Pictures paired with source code
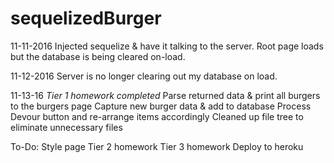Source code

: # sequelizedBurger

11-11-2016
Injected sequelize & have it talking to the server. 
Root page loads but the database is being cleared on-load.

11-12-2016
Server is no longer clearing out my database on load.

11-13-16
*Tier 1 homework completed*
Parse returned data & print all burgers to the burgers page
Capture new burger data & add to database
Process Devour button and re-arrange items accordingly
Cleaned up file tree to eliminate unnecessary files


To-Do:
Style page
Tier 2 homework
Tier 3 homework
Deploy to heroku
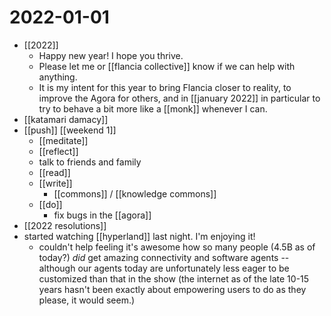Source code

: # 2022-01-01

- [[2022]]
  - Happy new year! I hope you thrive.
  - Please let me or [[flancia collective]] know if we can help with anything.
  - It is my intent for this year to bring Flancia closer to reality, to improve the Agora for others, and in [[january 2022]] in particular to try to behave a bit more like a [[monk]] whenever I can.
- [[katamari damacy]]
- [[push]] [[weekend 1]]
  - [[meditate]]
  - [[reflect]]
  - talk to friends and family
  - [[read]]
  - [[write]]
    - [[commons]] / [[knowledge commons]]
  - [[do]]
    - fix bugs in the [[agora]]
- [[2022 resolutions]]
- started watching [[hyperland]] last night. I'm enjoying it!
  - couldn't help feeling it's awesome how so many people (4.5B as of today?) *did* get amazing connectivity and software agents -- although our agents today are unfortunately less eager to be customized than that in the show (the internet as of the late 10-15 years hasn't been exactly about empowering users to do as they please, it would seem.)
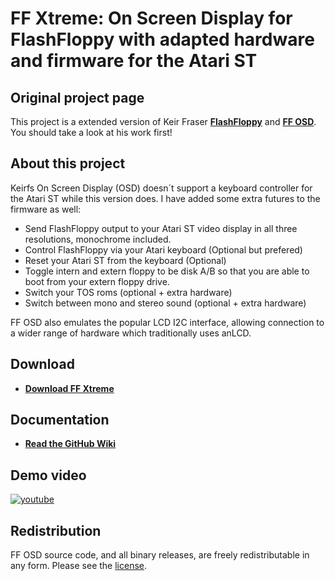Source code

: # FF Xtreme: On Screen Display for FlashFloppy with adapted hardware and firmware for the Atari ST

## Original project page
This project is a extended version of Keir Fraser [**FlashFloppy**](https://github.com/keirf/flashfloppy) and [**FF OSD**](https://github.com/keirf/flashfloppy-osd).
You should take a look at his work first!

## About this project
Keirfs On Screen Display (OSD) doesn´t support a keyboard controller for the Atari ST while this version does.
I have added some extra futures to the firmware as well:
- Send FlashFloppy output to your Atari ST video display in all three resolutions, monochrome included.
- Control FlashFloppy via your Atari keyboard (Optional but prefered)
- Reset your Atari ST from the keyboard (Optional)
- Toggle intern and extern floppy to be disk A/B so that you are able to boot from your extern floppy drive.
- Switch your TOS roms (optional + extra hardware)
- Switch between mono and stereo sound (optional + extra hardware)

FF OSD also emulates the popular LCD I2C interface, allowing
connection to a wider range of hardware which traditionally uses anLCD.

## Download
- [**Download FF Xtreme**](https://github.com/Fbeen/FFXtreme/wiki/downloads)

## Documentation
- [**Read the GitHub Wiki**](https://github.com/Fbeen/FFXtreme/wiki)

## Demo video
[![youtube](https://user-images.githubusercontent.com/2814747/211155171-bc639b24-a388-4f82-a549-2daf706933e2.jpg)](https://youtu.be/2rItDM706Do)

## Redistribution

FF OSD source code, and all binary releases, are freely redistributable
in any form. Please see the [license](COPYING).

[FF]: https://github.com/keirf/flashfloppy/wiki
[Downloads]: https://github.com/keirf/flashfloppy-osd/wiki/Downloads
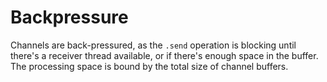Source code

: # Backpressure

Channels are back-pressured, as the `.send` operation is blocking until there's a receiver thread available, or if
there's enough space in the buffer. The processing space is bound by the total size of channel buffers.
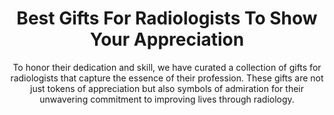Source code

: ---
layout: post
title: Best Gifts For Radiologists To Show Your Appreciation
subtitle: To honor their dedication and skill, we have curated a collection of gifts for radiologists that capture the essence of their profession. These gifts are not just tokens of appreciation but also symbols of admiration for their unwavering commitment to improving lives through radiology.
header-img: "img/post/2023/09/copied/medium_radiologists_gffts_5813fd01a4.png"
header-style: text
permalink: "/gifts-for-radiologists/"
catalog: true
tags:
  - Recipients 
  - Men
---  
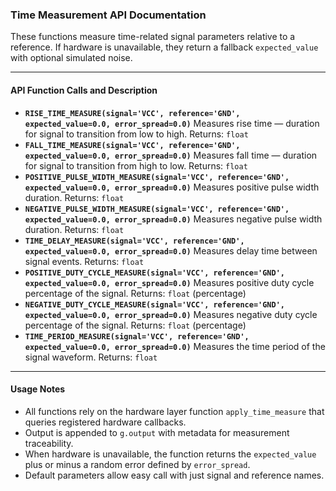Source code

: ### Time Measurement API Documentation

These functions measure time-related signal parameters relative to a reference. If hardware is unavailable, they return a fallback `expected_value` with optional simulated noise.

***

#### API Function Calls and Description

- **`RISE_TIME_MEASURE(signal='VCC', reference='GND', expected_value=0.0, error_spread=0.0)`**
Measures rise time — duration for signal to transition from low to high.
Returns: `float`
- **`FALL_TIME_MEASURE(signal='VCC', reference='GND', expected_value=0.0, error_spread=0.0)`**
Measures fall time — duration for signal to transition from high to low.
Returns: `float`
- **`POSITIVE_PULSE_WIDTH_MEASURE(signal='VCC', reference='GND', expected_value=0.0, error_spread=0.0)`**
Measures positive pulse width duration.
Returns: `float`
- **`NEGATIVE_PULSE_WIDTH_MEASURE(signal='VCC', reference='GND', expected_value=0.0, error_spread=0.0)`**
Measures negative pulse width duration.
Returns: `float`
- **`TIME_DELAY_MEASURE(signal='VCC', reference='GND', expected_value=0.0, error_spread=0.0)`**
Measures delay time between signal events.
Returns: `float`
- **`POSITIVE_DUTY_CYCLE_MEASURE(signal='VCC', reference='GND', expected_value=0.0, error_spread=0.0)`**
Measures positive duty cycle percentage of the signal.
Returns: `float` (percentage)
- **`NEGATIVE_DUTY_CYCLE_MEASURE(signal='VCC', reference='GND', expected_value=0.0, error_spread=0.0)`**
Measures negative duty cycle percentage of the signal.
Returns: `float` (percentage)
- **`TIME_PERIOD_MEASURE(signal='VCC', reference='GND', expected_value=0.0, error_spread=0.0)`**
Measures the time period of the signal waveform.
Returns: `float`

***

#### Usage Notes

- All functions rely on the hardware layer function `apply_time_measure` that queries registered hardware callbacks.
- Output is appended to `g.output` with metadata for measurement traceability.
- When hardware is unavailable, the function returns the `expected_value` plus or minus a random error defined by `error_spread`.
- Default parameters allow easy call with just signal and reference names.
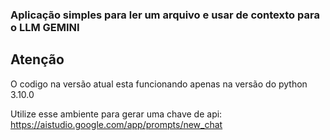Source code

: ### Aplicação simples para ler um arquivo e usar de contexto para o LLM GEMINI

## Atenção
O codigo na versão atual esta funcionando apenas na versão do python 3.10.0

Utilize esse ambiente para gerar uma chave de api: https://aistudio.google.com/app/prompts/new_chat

- DIRECTIONS -
Your answer should be the exact lines above from the one with "## Original project page" through the one with "Keirfs On Screen", both included, and nothing besides.

- RESULT OF THIS TASK -
## Original project page
This project is a extended version of Keir Fraser [**FlashFloppy**](https://github.com/keirf/flashfloppy) and [**FF OSD**](https://github.com/keirf/flashfloppy-osd).
You should take a look at his work first!

## About this project
Keirfs On Screen Display (OSD) doesn´t support a keyboard controller for the Atari ST while this version does.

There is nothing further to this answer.